Let $A_0A_1A_2A_3A_4A_5A_6$ be a regular 7-gon. Prove that $$\frac{1}{A_0A_1} = \frac{1}{A_0A_2}+\frac{1}{A_0A_3}$$

Given point $P_0$ in the plane of triangle $A_1A_2A_3$. Denote $A_s = A_{s-3}$, for $s > 3$. Construct points $P_1; P_2; \cdots$ sequentially such that point $P_{k+1}$ is $P_k$ rotated $120^\circ$ counter-clockwise around $A_{k+1}$. Prove that if $P_{1986} = P_0$ then triangle $A_1A_2A_3$ is isosceles.

Point $H$ is the orthocenter of triangle $ABC$. Points $D, E$ and $F$ lie on the circumcircle of triangle $ABC$ such that $AD\parallel BE\parallel CF$. Points $S, T,$ and $U$ are the respective reflections of $D, E, F$ across the lines $BC, CA$ and $AB$. Prove that $S, T, U, H$ are cyclic.

Let $ABCD$ be a cyclic quadrilateral. Let $P, Q, R$ be the feet of the perpendiculars from $D$ to the lines $BC, CA$ and $AB$ respectively. Show that $PQ = QR$ iff the bisectors of $\angle ABC$ and $\angle ADC$ meet on $AC$.

Let $O$ be the circumcentre of triangle $ABC$. A line through $O$ intersects sides $AB$ and $AC$ at $M$ and $N$ respectively. Let $S$ and $R$ be the midpoints of $BN$ and $CM$, respectively. Prove that $\angle ROS = \angle BAC$.

Let $ABCD$ be a convex quadrilateral for which $AC = BD$. Equilateral triangles are constructed on the sides of the quadrilateral and pointing outward. Let $O_1, O_2, O_3, O_4$ be the centres of the triangles constructed on $AB, BC, CD,$ and $DA$ respectively. Prove that lines $O_1O_3$ and $O_2O_4$ are perpendicular.

Let $ABC$ be a triangle. Triangles $PAB$ and $QAC$ are constructed outside of $ABC$ such that $AP = AB$ and $AQ = AC$ and $\angle BAP = \angle CAQ$. Segments $BQ$ and $CP$ meet at $R$. Let $O$ be the circumcentre of triangle $BCR$. Prove that $AO \perp PQ$.

Calculate $(1+i)^{20}$.

Let complex number $z$ satisfy $|z|=1$. If $f(z)=|z+1+i|$ reaches its maximum and minimal values when $z=z_1$ and $z=z_2$, respectively. Compute $z_1-z_2$.

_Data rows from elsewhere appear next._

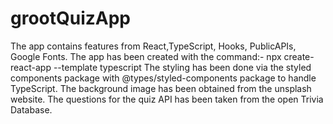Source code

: # grootQuizApp
The app contains features from React,TypeScript, Hooks, PublicAPIs, Google Fonts.
The app has been created with the command:-
npx create-react-app <appname> --template typescript
The styling has been done via the styled components package with @types/styled-components package to handle TypeScript.
The background image has been obtained from the unsplash website.
The questions for the quiz API has been taken from the open Trivia Database.
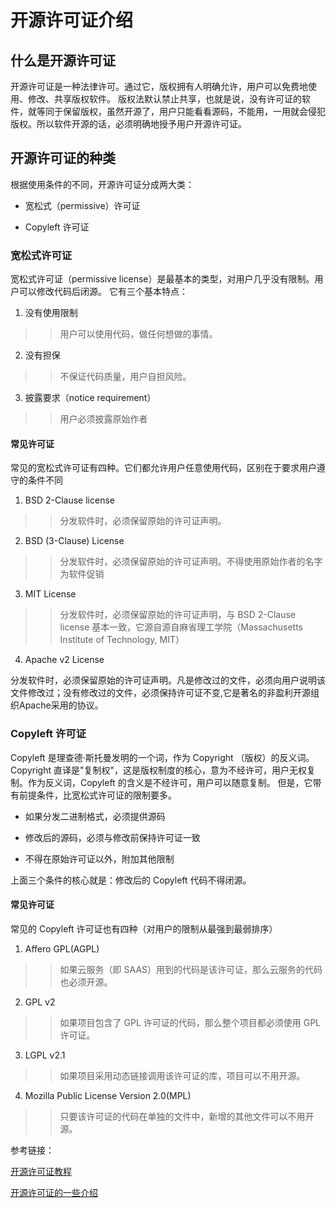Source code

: # 开源许可证介绍

## 什么是开源许可证

开源许可证是一种法律许可。通过它，版权拥有人明确允许，用户可以免费地使用、修改、共享版权软件。
版权法默认禁止共享，也就是说，没有许可证的软件，就等同于保留版权，虽然开源了，用户只能看看源码，不能用，一用就会侵犯版权。所以软件开源的话，必须明确地授予用户开源许可证。

## 开源许可证的种类

根据使用条件的不同，开源许可证分成两大类：
- 宽松式（permissive）许可证

- Copyleft 许可证


### 宽松式许可证

宽松式许可证（permissive license）是最基本的类型，对用户几乎没有限制。用户可以修改代码后闭源。
它有三个基本特点：

1. 没有使用限制

>>用户可以使用代码，做任何想做的事情。

2. 没有担保

>>不保证代码质量，用户自担风险。

3. 披露要求（notice requirement）

>>用户必须披露原始作者

#### 常见许可证

常见的宽松式许可证有四种。它们都允许用户任意使用代码，区别在于要求用户遵守的条件不同

1. BSD 2-Clause license

>> 分发软件时，必须保留原始的许可证声明。

2. BSD (3-Clause) License

>> 分发软件时，必须保留原始的许可证声明。不得使用原始作者的名字为软件促销

3. MIT License

>> 分发软件时，必须保留原始的许可证声明，与 BSD 2-Clause license 基本一致，它源自源自麻省理工学院（Massachusetts Institute of Technology, MIT）

4. Apache v2 License

分发软件时，必须保留原始的许可证声明。凡是修改过的文件，必须向用户说明该文件修改过；没有修改过的文件，必须保持许可证不变,它是著名的非盈利开源组织Apache采用的协议。

### Copyleft 许可证

Copyleft 是理查德·斯托曼发明的一个词，作为 Copyright （版权）的反义词。
Copyright 直译是"复制权"，这是版权制度的核心，意为不经许可，用户无权复制。作为反义词，Copyleft 的含义是不经许可，用户可以随意复制。
但是，它带有前提条件，比宽松式许可证的限制要多。

- 如果分发二进制格式，必须提供源码

- 修改后的源码，必须与修改前保持许可证一致

- 不得在原始许可证以外，附加其他限制

上面三个条件的核心就是：修改后的 Copyleft 代码不得闭源。

#### 常见许可证

常见的 Copyleft 许可证也有四种（对用户的限制从最强到最弱排序）

1. Affero GPL(AGPL)

>>如果云服务（即 SAAS）用到的代码是该许可证，那么云服务的代码也必须开源。

2. GPL v2

>>如果项目包含了 GPL 许可证的代码，那么整个项目都必须使用 GPL 许可证。

3. LGPL v2.1

>>如果项目采用动态链接调用该许可证的库，项目可以不用开源。

4. Mozilla Public License Version 2.0(MPL)

>>只要该许可证的代码在单独的文件中，新增的其他文件可以不用开源。




参考链接：

[开源许可证教程](http://www.ruanyifeng.com/blog/2017/10/open-source-license-tutorial.html)

[开源许可证的一些介绍](https://gitee.com/oschina/git-osc/wikis/pages?title=License&parent=)




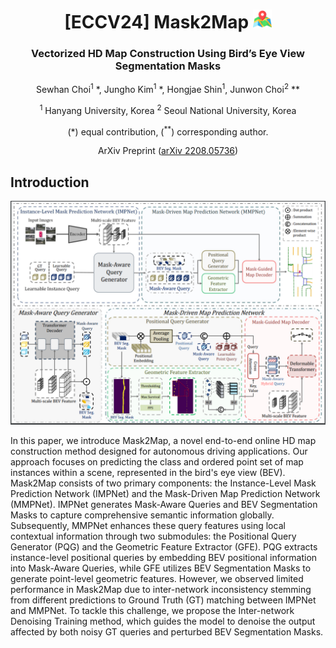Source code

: <div align="center">
<h1>[ECCV24] Mask2Map <img src="assets/map.png" width="30"></h1>
<h3>Vectorized HD Map Construction Using Bird’s Eye View Segmentation Masks</h3>

Sewhan Choi<sup>1</sup> \*, Jungho Kim<sup>1</sup> \*, Hongjae Shin<sup>1</sup>, Junwon Choi<sup>2</sup> \**
 
<sup>1</sup> Hanyang University, Korea <sup>2</sup> Seoul National University, Korea

(\*) equal contribution, (<sup>**</sup>) corresponding author.

ArXiv Preprint ([arXiv 2208.05736](https://arxiv.org/abs/2308.05736))
<!-- [ECCV'24](??) -->

</div>


## Introduction

![overall](assets/overall.png "overall")

In this paper, we introduce Mask2Map, a novel end-to-end online HD map construction method designed for autonomous driving applications. Our approach focuses on predicting the class and ordered point set of map instances within a scene, represented in the bird's eye view (BEV).
Mask2Map consists of two primary components: the Instance-Level Mask Prediction Network (IMPNet) and the Mask-Driven Map Prediction Network (MMPNet). IMPNet generates Mask-Aware Queries and BEV Segmentation Masks to capture comprehensive semantic information globally. Subsequently, MMPNet enhances these query features using local contextual information through two submodules: the Positional Query Generator (PQG) and the Geometric Feature Extractor (GFE). PQG extracts instance-level positional queries by embedding BEV positional information into Mask-Aware Queries, while GFE utilizes BEV Segmentation Masks to generate point-level geometric features.
However, we observed limited performance in Mask2Map due to inter-network inconsistency stemming from different predictions to Ground Truth (GT) matching between IMPNet and MMPNet. To tackle this challenge, we propose the Inter-network Denoising Training method, which guides the model to denoise the output affected by both noisy GT queries and perturbed BEV Segmentation Masks.
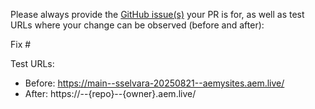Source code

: Please always provide the [GitHub issue(s)](../issues) your PR is for, as well as test URLs where your change can be observed (before and after):

Fix #<gh-issue-id>

Test URLs:
- Before: https://main--sselvara-20250821--aemysites.aem.live/
- After: https://<branch>--{repo}--{owner}.aem.live/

Let complex number $z$ satisfy $|z|=1$, $w = z^4-z^3-3z^2i-z+1$. Find the minimal value of $|w|$.

Let complex numbers $a$, $b$, and $c$ satisfy $a|bc| + b|ca| + c|ab| = 0$. Show that $$|(a-b)(b-c)(c-a)|\ge 3\sqrt{3}|abc|$$

Let $x, y \in \big(0, \frac{\pi}{2}\big)$. Show that if the equation $(\cos x + i \sin y)^n = \cos nx + i \sin ny$ holds for two consecutive positive integers, then it will hold for all positive integers.